Karen Bowman
About Karen Bowman
Independent director of Five Below (FIVE) since January 2024; age 61. Previously Deloitte Global Boardroom and Executive Program Leader; US Vice Chair and National Sector Leader for Automotive and Transportation, Hospitality & Services; board member of US Deloitte and Deloitte Consulting LLP. Education: JD, Wake Forest University; BA, Political Science, University of Oklahoma. The board determined she is independent under Nasdaq rules .
Past Roles
| Organization | Role | Tenure | Committees/Impact |
|---|---|---|---|
| Deloitte (Global) | Global Boardroom and Executive Program Leader | Prior to 2024 | Led boardroom/executive programs; strategy alignment focus |
| Deloitte (US) | Vice Chairman; National Sector Leader (Automotive; THS) | Prior to 2024 | Sector leadership; consumer focus |
| US Deloitte Board | Director | Prior to 2024 | Board experience |
| Deloitte Consulting LLP | Board Director | Prior to 2024 | Governance oversight |
External Roles
| Organization | Role | Public/Private | Notes |
|---|---|---|---|
| Deloitte (US/Global) | Vice Chair; Program Leader; Sector Leader | Private (partnership) | Not a public company board |
Board Governance
- Committee assignments: Nominating and Corporate Governance Committee (NCGC); not on Audit or Compensation committees. NCGC chair is Kathleen Barclay .
- Independence: Determined independent by the board; satisfies committee independence standards .
- Attendance and engagement: Board held 7 meetings in fiscal 2024; Audit 6; Compensation 4; NCGC 3. Each director attended at least 75% of aggregate meetings; independent directors meet in executive session at least twice per year .

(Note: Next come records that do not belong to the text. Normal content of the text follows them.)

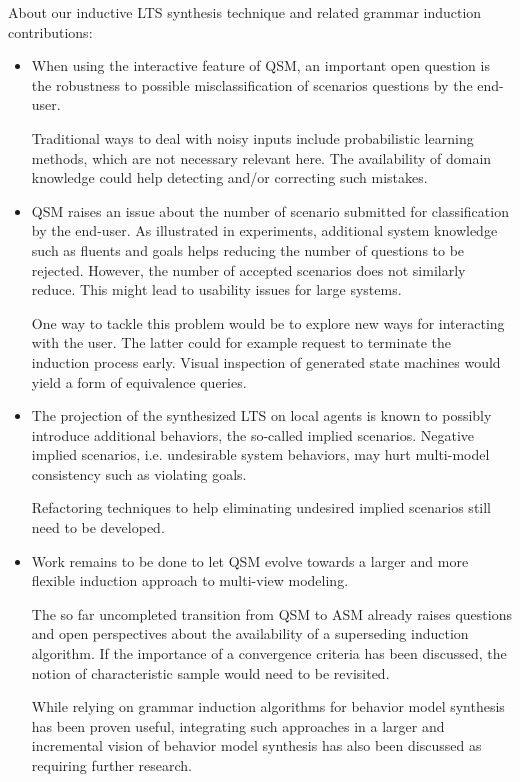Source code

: About our inductive LTS synthesis technique and related grammar induction contributions:
\begin{itemize}

\item When using the interactive feature of QSM, an important open question is the robustness to possible misclassification of scenarios questions by the end-user. 

Traditional ways to deal with noisy inputs include probabilistic learning methods, which are not necessary relevant here. The availability of domain knowledge could help detecting and/or correcting such mistakes.

\item QSM raises an issue about the number of scenario submitted for classification by the end-user. As illustrated in experiments, additional system knowledge such as fluents and goals helps reducing the number of questions to be rejected. However, the number of accepted scenarios does not similarly reduce. This might lead to usability issues for large systems.

One way to tackle this problem would be to explore new ways for interacting with the user. The latter could for example request to terminate the induction process early. Visual inspection of generated state machines would yield a form of equivalence queries. 

\item The projection of the synthesized LTS on local agents is known to possibly introduce additional behaviors, the so-called implied scenarios. Negative implied scenarios, i.e. undesirable system behaviors, may hurt multi-model consistency such as violating goals. 

Refactoring techniques to help eliminating undesired implied scenarios still need to be developed.

\item Work remains to be done to let QSM evolve towards a larger and more flexible induction approach to multi-view modeling.

The so far uncompleted transition from QSM to ASM already raises questions and open perspectives about the availability of a superseding induction algorithm. If the importance of a convergence criteria has been discussed, the notion of characteristic sample would need to be revisited.

While relying on grammar induction algorithms for behavior model synthesis has been proven useful, integrating such approaches in a larger and incremental vision of behavior model synthesis has also been discussed as requiring further research.

\end{itemize}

- 2025 shareholder support: Elected with 43,767,441 “For” votes; 191,768 “Against”; 43,264 abstentions (broker non-votes 2,893,240) .
- Say-on-pay signal: Prior year (June 2024) say‑on‑pay approval ~96% according to proxy; 2025 vote counts were 42,421,538 “For”, 1,435,615 “Against”, 145,320 abstentions (broker non‑votes 2,893,240) .
Fixed Compensation
| Component | FY2024 Amount | Terms/Vesting | Notes |
|---|---|---|---|
| Annual cash retainer | $90,000 | Paid quarterly | Increased from $85,000 effective June 11, 2024 |
| Additional cash retainer (extra time on board matters) | $30,000 | FY2024 | Board‑approved for Bowman and Ryan for time beyond ordinary duties |
| Equity grant (annual RSUs) | $175,000 | Vests at next annual meeting | Increased from $165,000 effective June 11, 2024 |
| RSUs outstanding at FY-end | 1,454 units | Vest at annual meeting | Units per non‑employee director including Bowman |
| Committee chair fees (reference) | Audit $35k; Comp $30k; NCGC $25k | Paid quarterly | Bowman is not a chair |
Performance Compensation
| Item | Detail |
|---|---|
| Performance-based awards | None disclosed for directors; annual director equity is time‑based RSUs vesting at the next annual meeting |
| Initial appointment equity | 338 RSUs granted at appointment (vest at next annual meeting) |
Other Directorships & Interlocks
| Company | Role | Interlock/Conflict Notes |
|---|---|---|
| None disclosed (public companies) | — | No public company directorships disclosed for Bowman; no 404(a) related‑party transactions reported upon appointment |
Expertise & Qualifications
- 30+ years professional/consulting experience across industries with a consumer focus; business transformation leadership; alignment of people and business strategies .
- Legal and policy training (JD; BA in Political Science) .
Equity Ownership
| Metric | Value | Notes |
|---|---|---|
| Shares beneficially owned | 1,792 | Less than 1% of outstanding shares |
| RSUs outstanding | 1,454 | Vest on the date of the Annual Meeting |
| Ownership guidelines (directors) | ≥5x highest annual cash retainer | Compliance measured annually; all directors for whom guidelines were effective were in compliance as of Jan 2, 2025 |
| Hedging/Pledging | Prohibited | Covered by Insider Trading Policy |
Governance Assessment
- Strengths: Independent director; sits on NCGC overseeing governance and sustainability; strong shareholder support in 2025; attendance threshold met; equity alignment via RSUs and director stock ownership guidelines; prohibitions on hedging/pledging support alignment .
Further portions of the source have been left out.